The Rest of the News...

The rest of the objects in the project file are pretty straight forward. MAINPROG determines if either a program, screen program, menu, or query object is the main program for the application. All objects except for project header and screen sets are either included or excluded from the project based on the setting of the EXCLUDE logical. This determines if they are built into the .APP or .EXE files. For the most part the majority of the objects only use the NAME, TYPE, TIMESTAMP, and EXCLUDE fields.
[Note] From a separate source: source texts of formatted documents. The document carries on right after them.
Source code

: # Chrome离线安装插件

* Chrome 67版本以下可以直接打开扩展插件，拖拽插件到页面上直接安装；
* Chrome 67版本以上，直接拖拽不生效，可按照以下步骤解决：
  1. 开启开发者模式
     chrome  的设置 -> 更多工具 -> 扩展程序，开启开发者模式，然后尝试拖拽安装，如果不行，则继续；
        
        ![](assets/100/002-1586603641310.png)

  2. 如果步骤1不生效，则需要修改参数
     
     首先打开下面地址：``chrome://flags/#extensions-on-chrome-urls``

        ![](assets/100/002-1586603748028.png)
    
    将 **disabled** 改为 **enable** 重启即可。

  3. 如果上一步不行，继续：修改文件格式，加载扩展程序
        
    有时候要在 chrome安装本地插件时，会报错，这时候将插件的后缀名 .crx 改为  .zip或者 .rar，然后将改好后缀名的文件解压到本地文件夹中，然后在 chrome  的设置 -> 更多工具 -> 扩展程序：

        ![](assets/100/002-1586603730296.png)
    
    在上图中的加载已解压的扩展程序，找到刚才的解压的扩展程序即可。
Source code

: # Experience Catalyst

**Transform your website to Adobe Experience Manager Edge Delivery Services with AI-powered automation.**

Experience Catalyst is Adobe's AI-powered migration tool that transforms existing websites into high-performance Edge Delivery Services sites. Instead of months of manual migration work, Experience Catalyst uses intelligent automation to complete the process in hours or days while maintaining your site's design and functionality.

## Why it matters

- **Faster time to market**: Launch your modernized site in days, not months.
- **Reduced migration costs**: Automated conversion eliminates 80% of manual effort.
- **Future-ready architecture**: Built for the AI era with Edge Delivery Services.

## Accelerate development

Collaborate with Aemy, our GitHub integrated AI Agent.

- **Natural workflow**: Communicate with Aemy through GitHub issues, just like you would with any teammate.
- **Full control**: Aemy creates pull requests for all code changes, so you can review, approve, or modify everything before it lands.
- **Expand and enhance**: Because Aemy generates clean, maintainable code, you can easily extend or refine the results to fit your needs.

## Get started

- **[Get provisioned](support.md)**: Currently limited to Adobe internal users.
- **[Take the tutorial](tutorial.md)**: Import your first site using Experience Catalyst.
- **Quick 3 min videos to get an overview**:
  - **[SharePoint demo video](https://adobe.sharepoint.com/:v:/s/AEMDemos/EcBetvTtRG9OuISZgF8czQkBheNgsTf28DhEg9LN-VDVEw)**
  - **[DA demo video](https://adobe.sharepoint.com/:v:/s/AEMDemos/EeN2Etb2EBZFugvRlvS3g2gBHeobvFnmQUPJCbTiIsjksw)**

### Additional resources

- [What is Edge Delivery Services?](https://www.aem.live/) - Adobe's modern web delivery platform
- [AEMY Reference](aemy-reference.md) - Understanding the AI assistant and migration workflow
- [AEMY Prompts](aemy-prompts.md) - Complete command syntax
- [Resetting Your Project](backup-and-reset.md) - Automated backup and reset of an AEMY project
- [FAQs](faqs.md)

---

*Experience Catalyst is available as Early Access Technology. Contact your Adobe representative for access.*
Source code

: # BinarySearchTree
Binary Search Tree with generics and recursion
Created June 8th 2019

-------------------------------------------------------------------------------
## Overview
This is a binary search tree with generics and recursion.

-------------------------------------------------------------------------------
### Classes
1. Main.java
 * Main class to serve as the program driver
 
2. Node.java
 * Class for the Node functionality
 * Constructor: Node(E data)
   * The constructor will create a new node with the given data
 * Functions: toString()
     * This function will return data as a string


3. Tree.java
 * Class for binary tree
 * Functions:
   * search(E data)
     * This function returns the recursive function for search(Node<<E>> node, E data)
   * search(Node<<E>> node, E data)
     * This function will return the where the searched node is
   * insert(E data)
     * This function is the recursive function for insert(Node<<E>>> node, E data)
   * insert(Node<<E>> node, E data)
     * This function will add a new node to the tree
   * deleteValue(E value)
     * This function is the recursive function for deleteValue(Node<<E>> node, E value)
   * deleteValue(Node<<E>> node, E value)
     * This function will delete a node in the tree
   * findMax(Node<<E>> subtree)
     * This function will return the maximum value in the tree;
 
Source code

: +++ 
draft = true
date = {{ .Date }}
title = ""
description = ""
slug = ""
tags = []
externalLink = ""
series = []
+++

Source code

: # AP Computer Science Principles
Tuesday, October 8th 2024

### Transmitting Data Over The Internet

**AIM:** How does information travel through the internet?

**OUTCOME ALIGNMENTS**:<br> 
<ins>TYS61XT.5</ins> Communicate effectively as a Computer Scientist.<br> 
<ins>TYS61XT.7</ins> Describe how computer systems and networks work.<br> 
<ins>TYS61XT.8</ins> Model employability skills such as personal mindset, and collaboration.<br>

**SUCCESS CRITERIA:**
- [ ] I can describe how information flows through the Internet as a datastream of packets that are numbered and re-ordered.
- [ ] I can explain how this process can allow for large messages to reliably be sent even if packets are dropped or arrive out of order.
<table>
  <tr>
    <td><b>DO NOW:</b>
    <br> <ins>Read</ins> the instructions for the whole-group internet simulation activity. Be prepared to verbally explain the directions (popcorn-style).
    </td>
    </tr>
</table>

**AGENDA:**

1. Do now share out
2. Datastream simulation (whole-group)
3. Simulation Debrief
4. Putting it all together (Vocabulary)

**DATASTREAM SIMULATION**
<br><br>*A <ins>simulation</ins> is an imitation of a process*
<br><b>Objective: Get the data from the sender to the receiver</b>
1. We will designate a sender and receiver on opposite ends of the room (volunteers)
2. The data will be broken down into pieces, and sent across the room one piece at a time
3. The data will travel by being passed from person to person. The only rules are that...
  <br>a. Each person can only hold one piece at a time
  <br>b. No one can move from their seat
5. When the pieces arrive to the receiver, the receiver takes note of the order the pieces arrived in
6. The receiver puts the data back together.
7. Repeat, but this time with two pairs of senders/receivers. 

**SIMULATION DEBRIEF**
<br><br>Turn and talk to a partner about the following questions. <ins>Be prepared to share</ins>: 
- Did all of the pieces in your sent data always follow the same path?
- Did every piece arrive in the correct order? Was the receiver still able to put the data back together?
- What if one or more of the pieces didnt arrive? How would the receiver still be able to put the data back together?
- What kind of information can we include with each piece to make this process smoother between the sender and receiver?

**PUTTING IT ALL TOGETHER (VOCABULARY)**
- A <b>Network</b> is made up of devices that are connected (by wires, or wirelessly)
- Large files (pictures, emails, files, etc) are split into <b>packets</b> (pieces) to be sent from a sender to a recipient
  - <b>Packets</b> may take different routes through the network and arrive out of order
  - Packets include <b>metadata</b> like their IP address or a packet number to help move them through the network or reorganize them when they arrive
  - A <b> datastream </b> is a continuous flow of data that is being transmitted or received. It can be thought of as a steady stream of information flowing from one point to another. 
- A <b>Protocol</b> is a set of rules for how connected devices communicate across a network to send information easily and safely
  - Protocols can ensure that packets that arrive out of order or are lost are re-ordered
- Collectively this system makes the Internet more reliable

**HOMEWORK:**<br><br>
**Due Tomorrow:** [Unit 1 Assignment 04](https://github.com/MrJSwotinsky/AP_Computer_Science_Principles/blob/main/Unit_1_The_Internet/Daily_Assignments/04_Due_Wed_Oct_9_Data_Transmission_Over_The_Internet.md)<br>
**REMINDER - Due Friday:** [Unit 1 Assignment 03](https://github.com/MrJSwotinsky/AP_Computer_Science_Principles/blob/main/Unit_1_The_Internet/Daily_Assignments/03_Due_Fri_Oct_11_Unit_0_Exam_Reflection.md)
I have not thourghly researched the OBJREV, COMMANDS, SYMBOLS, and OBJECT fields so I cannot discuss them at this time, but most of the objects within a project utilize these fields.
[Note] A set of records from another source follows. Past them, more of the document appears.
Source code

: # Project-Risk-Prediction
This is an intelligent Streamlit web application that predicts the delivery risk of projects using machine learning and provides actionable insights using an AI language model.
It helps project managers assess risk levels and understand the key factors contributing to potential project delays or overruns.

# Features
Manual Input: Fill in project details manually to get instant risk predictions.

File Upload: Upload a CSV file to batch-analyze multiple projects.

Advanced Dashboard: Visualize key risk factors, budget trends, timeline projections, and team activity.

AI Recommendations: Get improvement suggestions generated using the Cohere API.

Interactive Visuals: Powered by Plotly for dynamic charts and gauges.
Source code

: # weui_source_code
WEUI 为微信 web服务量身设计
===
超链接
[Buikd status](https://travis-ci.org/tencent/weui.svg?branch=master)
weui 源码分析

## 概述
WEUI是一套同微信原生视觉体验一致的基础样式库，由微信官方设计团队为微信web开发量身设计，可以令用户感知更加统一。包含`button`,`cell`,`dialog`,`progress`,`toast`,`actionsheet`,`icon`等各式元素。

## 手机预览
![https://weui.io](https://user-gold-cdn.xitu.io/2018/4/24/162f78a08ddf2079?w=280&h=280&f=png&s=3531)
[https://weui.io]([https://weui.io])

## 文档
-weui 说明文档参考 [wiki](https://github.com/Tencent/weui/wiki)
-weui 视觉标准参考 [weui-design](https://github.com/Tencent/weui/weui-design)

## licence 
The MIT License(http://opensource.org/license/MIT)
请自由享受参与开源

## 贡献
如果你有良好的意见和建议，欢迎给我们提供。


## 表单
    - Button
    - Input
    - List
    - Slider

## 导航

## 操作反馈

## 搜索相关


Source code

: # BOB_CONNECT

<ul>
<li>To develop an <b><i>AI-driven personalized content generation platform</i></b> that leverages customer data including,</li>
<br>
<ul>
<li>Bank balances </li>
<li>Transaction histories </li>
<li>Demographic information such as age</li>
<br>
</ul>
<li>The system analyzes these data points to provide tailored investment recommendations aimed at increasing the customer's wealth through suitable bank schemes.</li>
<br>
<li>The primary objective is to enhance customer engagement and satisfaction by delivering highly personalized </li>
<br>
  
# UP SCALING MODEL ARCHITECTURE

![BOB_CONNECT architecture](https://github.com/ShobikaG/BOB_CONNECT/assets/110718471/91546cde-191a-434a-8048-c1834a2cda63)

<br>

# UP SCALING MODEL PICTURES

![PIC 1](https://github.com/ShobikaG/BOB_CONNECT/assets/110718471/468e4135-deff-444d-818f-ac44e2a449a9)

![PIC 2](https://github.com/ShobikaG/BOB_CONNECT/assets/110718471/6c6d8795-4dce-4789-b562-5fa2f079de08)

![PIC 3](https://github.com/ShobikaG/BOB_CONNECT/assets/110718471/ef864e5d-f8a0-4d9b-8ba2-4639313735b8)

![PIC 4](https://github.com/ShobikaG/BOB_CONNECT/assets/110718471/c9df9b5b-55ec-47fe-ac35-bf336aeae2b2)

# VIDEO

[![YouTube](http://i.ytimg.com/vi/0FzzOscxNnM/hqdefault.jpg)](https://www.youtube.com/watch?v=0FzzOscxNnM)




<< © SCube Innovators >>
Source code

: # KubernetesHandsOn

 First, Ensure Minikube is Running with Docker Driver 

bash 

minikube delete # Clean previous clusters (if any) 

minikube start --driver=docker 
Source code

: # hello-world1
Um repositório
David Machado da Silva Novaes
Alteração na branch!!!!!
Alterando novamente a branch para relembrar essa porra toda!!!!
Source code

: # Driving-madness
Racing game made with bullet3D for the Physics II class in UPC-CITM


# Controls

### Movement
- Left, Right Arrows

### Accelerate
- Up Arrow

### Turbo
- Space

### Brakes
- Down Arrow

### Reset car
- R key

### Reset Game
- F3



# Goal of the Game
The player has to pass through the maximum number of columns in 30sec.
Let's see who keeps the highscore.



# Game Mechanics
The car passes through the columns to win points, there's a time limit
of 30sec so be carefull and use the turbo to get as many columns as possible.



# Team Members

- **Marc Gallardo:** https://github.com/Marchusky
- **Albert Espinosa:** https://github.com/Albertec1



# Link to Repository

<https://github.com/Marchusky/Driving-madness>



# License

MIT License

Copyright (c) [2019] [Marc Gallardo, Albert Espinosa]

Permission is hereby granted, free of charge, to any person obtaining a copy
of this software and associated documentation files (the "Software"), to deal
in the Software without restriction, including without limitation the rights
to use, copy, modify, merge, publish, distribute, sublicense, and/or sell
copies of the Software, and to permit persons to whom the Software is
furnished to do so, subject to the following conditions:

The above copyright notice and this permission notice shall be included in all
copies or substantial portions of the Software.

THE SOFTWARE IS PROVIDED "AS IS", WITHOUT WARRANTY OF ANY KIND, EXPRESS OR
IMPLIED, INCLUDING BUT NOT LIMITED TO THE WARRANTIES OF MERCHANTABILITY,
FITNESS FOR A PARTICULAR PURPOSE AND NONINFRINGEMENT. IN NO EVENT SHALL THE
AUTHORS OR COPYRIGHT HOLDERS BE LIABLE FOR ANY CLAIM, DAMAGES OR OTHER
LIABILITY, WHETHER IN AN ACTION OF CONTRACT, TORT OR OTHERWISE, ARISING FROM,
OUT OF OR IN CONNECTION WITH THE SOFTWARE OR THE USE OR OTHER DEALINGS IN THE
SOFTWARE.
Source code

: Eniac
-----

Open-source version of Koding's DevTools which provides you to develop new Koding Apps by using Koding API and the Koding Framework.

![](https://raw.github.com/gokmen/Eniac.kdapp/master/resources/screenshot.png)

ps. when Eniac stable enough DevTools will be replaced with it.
The following table is a complete list of objects maintained within a project file:

Types Objects
H Header
s Screen tables
S Screen Programs
P Programs
M Menus
Q Queries
R Report Forms
B Labels
L Libraries
F Formats
D Tables
I Indexes
X Files
Z Applications

Project Lister Exploits the Project File.

I have written a utility application that uses some of these concepts discussed in this article. The Project Lister v1.2 (included on the companion disk and found in the FoxForum Lib 2 Cross-Platform) provides a FoxPro developer with a listing of all the different objects in the selected project (screens, reports, labels, programs, queries, menus, files, libraries, etc.). It also provides details such as the date and time stamp on the file, the full directory where it is located, and details about the project file and screens. It also provides the English name for the TYPE field so you do not need to remember the TYPE character values. This program was originally designed to provide a checklist for the developer when they needed to review all the files in a project, but it can be a very basic start to some technical documentation, or recovery information when a project is corrupted (and no backup). There is full on-line documentation which can be printed out as well. The output can be sent to the printer, previewed on screen, dumped to a file, or reviewed in a browse window.
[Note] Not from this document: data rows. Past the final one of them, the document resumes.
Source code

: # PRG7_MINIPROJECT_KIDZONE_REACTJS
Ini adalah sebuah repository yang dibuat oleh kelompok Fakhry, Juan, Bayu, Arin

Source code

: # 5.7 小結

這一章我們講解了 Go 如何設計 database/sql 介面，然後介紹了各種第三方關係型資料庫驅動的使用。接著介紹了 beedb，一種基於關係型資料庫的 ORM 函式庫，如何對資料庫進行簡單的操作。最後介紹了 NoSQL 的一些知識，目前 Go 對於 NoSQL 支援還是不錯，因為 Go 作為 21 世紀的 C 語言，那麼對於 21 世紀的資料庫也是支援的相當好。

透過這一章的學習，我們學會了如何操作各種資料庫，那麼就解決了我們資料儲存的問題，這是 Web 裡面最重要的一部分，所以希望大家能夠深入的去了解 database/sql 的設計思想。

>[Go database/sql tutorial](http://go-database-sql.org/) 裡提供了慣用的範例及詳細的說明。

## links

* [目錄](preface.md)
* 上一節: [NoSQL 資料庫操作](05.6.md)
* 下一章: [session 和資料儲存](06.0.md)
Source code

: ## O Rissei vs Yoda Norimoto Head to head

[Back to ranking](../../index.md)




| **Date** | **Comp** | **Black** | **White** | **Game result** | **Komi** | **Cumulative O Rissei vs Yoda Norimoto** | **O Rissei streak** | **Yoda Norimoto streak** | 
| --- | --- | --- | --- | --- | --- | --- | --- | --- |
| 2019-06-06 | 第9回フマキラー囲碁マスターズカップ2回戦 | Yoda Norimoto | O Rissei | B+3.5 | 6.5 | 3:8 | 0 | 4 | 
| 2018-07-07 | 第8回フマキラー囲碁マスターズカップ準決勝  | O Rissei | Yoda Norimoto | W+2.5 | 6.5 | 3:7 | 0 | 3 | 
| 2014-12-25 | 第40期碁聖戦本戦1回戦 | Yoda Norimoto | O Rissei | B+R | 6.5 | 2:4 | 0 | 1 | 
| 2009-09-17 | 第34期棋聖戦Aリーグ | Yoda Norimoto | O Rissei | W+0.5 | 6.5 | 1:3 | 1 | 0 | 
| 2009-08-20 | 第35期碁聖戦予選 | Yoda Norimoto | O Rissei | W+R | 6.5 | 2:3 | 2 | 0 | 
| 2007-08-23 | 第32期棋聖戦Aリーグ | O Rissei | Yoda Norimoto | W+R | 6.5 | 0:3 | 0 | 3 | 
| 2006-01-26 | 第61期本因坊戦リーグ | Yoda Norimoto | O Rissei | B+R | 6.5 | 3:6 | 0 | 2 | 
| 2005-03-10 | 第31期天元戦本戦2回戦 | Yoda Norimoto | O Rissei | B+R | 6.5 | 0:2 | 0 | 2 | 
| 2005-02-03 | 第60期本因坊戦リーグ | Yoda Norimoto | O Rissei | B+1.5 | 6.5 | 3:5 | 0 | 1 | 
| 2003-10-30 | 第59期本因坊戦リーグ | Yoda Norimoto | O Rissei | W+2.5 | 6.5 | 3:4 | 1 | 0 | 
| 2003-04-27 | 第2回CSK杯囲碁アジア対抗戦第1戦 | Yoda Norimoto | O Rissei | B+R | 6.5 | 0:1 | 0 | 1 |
At press time version 2.0 has entered beta testing. This release will allow output to be directed to the platform clipboard and to a FoxPro table (.DBF). The original report has bitmaps now printed for the different object types. There is a new report that gives the user selection on the way the objects are sorted (either by object and name or by name only), and the application has been made more “data driven” and modular. When the update is complete I will pass along a copy to FoxTalk to be incorporated on a future release of a companion disk and of course on CompuServe.


Allow your imagination to run wild. Since Microsoft has made the project architecture open (in the form of a database), developers can exploit the file. Several third party developers have products that utilize this open architecture concept to make a living. My examples were simple. A developer can write a complicated application that generates a project, literally building the project file, or a simple one like mine that documents the objects.

The project file as well as the screen, report, and menu files are documented in the Developer’s Guide Appendix A. The concept of the extracting information for documenting pieces of the project and the components of an application can be extended to these files as well. I guess this is a good topic for another article.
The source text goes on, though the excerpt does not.